American then sought a declaratory judgment in the state district court against the Fund and its Trustees, claiming that there was no coverage under the terms of the Policy and Illinois law. The Fund counterclaimed, asserting the same arguments it had asserted in federal court. Both sides moved for summary judgment, which the district court granted in the Fund’s favor. American appeals.

DISCUSSION

The district court found that American incorrectly denied coverage under the Policy and therefore granted summary judgment *594in favor of the Fund. Summary judgment is appropriate when, after reviewing the record in the light most favorable to the non-moving party, no issues of material fact remain. Butler v. Bogdanovich, 101 Nev. 449, 451, 705 P.2d 662, 663 (1985). This court’s review of a summary judgment order is de novo. Tore, Ltd. v. Church, 105 Nev. 183, 185, 772 P.2d 1281, 1282 (1989).

We note that under Illinois law, the court’s primary concern in interpreting an insurance policy is to effectuate the intent of the parties as expressed by the contract. State Farm Fire & Cas. Co. v. Moore, 430 N.E.2d 641, 646 (Ill. App. Ct. 1981). Where the terms of a policy are clear and unambiguous, its plain and obvious import will be given effect. Id. If, however, the policy language is ambiguous, the ambiguity is construed against the insurer and in favor of the insured, since the insurer drafted the policy. Id.

American argues that the district court erred in granting summary judgment in favor of the Fund because the liability was incurred by the Fund, which was not covered under the terms of the Policy; under the Policy, only the Trustees are covered. We first examine whether the Policy insured the Fund and then determine whether the liability was incurred by the Fund.

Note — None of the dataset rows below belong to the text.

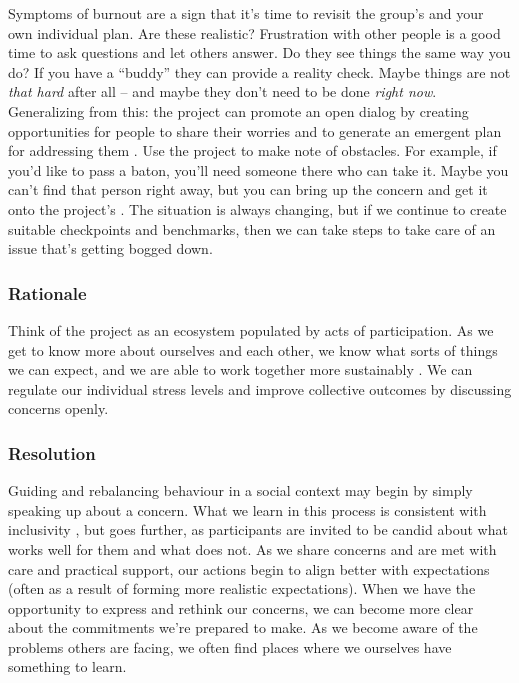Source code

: Symptoms of burnout are a sign that it's time to revisit the group's  and your own individual plan.  Are these realistic?  Frustration with other people is a good time to ask questions and let others answer.  Do they see things the same way you do?   If you have a ``buddy'' they can provide a reality check.   Maybe things are not \emph{that hard} after all -- and maybe they don't need to be done \emph{right now}.  Generalizing from this: the project can promote an open dialog by creating opportunities for people to share their worries and to generate an emergent plan for addressing them \cite{seikkula2006dialogical}.  Use the project  to make note of obstacles.  For example, if you'd like to pass a baton, you'll need someone there who can take it.  Maybe you can't find that person right away, but you can bring up the concern and get it onto the project's .  The situation is always changing, but if we continue to create suitable checkpoints and benchmarks, then we can take steps to take care of an issue that's getting bogged down.    

\subsubsection*{Rationale}

Think of the project as an ecosystem populated by acts of participation.  As we get to know more about ourselves and each other, we know what sorts of things we can expect, and we are able to work together more sustainably \cite{ostrom2010revising}.
%
We can regulate our individual stress levels and improve collective outcomes by discussing concerns openly.

\subsubsection*{Resolution}

Guiding and rebalancing behaviour in a social context may begin by simply speaking up about a concern.  What we learn in this process is  consistent with inclusivity \cite{garrison2013toward}, but goes further, as participants are invited to be candid about what works well for them and what does not.
%
As we share concerns and are met with care and practical support, our actions begin to align better with expectations (often as a result of forming more realistic expectations).  When we have the opportunity to express and rethink our concerns, we can become more clear about the commitments we're prepared to make.  As we become aware of the problems others are facing, we often find places where we ourselves have something to learn.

American contends that the Policy only provided coverage to the Trustees, not to the Fund. We agree. The Policy provides that “‘insureds’ shall mean: (1) the Trustees, their predecessors, or their legal successors, individually or collectively, of the Trust [i.e., the Fund] (2) any employees of the Trust under the Policy, the Trustees are insured for claims brought against them where they have committed any “wrongful act.”1 A “wrongful act” is “any actual or alleged error or misstatement or misleading statement or act or omission or neglect or breach of duty by the Insureds in the discharge of their duties, individually or collectively, on behalf of the Trust.” The language of the Policy clearly indicates that it protects the Trustees from losses occasioned by a breach of their fiduciary duties.

That the Policy protects the Trustees from these losses is further emphasized by the title of the Policy, “Trustees Protective Liability Insurance Policy,” and by a provision in the Trust Agreement which requires the Fund to purchase the Policy. The Fund purchased the Policy pursuant to paragraph 9.07 of the *595Trust Agreement, which provides, “[t]he Welfare Fund shall purchase insurance, with recourse against the Trustees, in favor of the Fund insuring against any acts or omissions of the Trustees in violation of their fiduciary duties.” This language also supports American’s contention that the Policy was designed to protect the Trustees, and not the Fund.

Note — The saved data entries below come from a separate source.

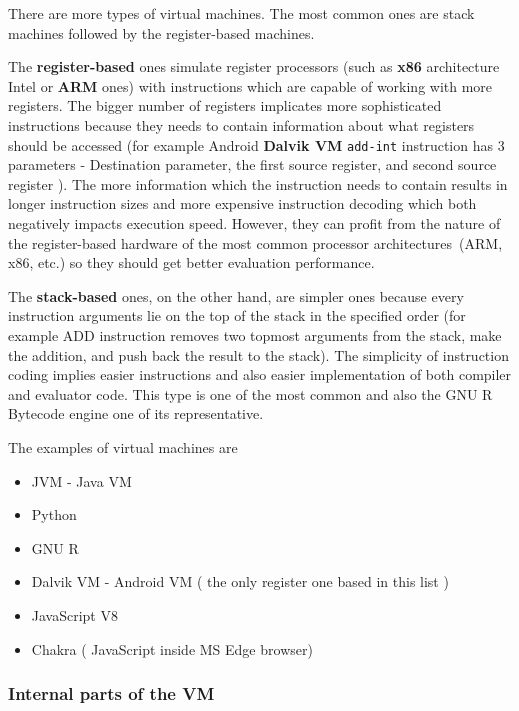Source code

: \documentclass[thesis=M,english]{FITthesis}[2018/10/20]
\newcommand{\code}[1]{\texttt{#1}}
\begin{document}
There are more types of virtual machines. The most common ones are stack machines followed by the register-based machines.

The \textbf{register-based} ones simulate register processors (such as \textbf{x86} architecture Intel or \textbf{ARM} ones) with instructions which are capable of working with more registers. The bigger number of registers implicates more sophisticated instructions because they needs to contain information about what registers should be accessed (for example Android \textbf{Dalvik VM} \code{add-int} instruction has 3 parameters - Destination parameter, the first source register, and second source register ). The more information which the instruction needs to contain results in longer instruction sizes and more expensive instruction decoding which both negatively impacts execution speed. However, they can profit from the nature of the register-based hardware of the most common processor architectures~(ARM, x86, etc.) so they should get better evaluation performance.

The \textbf{stack-based} ones, on the other hand, are simpler ones because every instruction arguments lie on the top of the stack in the specified order (for example ADD instruction removes two topmost arguments from the stack, make the addition, and push back the result to the stack). The simplicity of instruction coding implies easier instructions and also easier implementation of both compiler and evaluator code. This type is one of the most common and also the GNU R Bytecode engine one of its representative.

The examples of virtual machines are
\begin{itemize}
	\item JVM - Java VM
	\item Python
	\item GNU R
	\item Dalvik VM - Android VM ( the only register one based in this list )
	\item JavaScript V8
	\item Chakra ( JavaScript inside MS Edge browser)
\end{itemize}

\subsubsection{Internal parts of the VM}\label{internal-parts-of-vm}
\end{document}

Indeed, the Fund itself concedes that the Policy insured the Trustees. In its Answering Brief, the Fund states that the purpose of the Policy was to protect the Trustees should they be the subject of claim alleging a violation of their fiduciary duties.

Based upon the foregoing, we conclude that the Policy provided coverage to the Trustees rather than to the Fund. Having thus decided, we must next determine whether the settlement amount of $750,000 to the Local Trustees was incurred by the Fund or by the Trustees. If the settlement was to settle an obligation of the Trustees, then American is required to indemnify the Trustees under the Policy.

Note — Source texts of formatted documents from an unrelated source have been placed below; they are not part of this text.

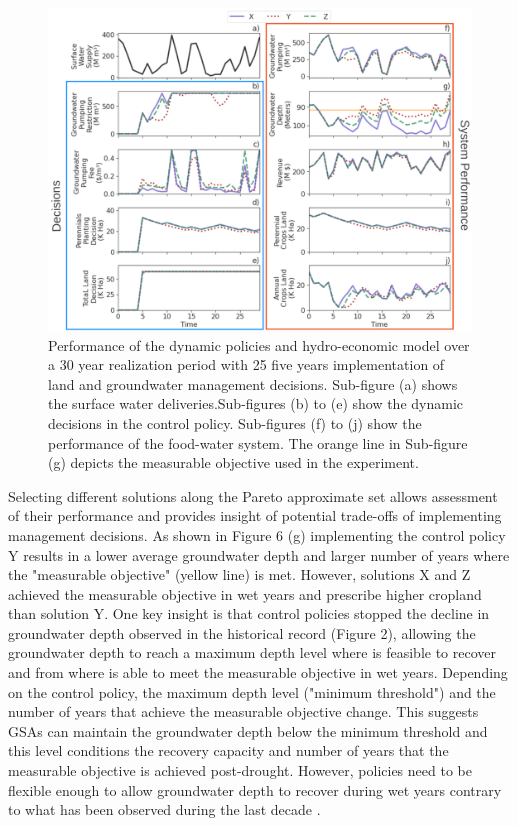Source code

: \documentclass[a4paper,fleqn]{cas-sc}
\begin{document}
\begin{figure}[ht]
    \centering
    \includegraphics[width=1\textwidth,center]{selected_policies_performance_labels.png}
    \caption{Performance of the dynamic policies and hydro-economic model over a 30 year realization period with 25 five years implementation of land and groundwater management decisions. Sub-figure (a) shows the surface water deliveries.Sub-figures (b) to (e) show the dynamic decisions in the control policy. Sub-figures (f) to (j) show the performance of the food-water system. The orange line in Sub-figure (g) depicts the measurable objective used in the experiment.} \label{fig:parallel_robustness}
\end{figure}

Selecting different solutions along the Pareto approximate set allows assessment of their performance and provides insight of potential trade-offs of implementing management decisions. As shown in Figure 6 (g) implementing the control policy Y results in a lower average groundwater depth and larger number of years where the "measurable objective" (yellow line) is met. However, solutions X and Z achieved the measurable objective in wet years and prescribe higher cropland than solution Y. One key insight is that control policies stopped the decline in groundwater depth observed in the historical record (Figure 2), allowing the groundwater depth to reach a maximum depth level where is feasible to recover and from where is able to meet the measurable objective in wet years. Depending on the control policy, the maximum depth level ("minimum threshold") and the number of years that achieve the measurable objective change. This suggests GSAs can maintain the groundwater depth below the minimum threshold and this level conditions the recovery capacity and number of years that the measurable objective is achieved post-drought. However, policies need to be flexible enough to allow groundwater depth to recover during wet years contrary to what has been observed during the last decade \citep{liu_groundwater_2022,alam_post-drought_2021}.
\end{document}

American argues that the settlement agreement between the Local Trustees and the Fund was executed solely on behalf of the Fund itself, not on behalf of the Trustees. First, American argues, the settlement agreement states that it was “entered into by [the Local Trustees] and the Hotel and Restaurant Employees International Union Welfare Fund [i.e., the Fund].” In addition, the Fund acknowledges that it, and not its Trustees, paid all of the $750,000 settlement. American also points out that the federal court’s Conclusions of Law entering judgment in favor of the Local Trustees expressly provided that payment of the litigation expenses awarded to the Local Trustees was to be made “from the funds of the Fund.” Further, American argues that under the language of the Trust Agreement, the Trustees had no personal liability for the indemnity obligation to the Local Fund. Paragraph 9.01 of the Trust Agreement provides that the Trustees would not be “personally liable or personally answerable for any liabilities or debts of the Welfare Fund or Welfare Plan contracted by them as such Trustees ... or for the non-fulfillment of contracts or obligations of the Welfare Fund or Welfare Plan but same shall be paid out of the Welfare Fund.” Paragraph 9.02 further provides:

to the extent provided by ERISA, . . . the Trustees shall not be liable for any act or omission, and the Welfare Fund shall exonerate, reimburse, indemnify and save harmless the Trustees individually and collectively against any and all expenses and liabilities arising from the acts or omissions of those Trustees.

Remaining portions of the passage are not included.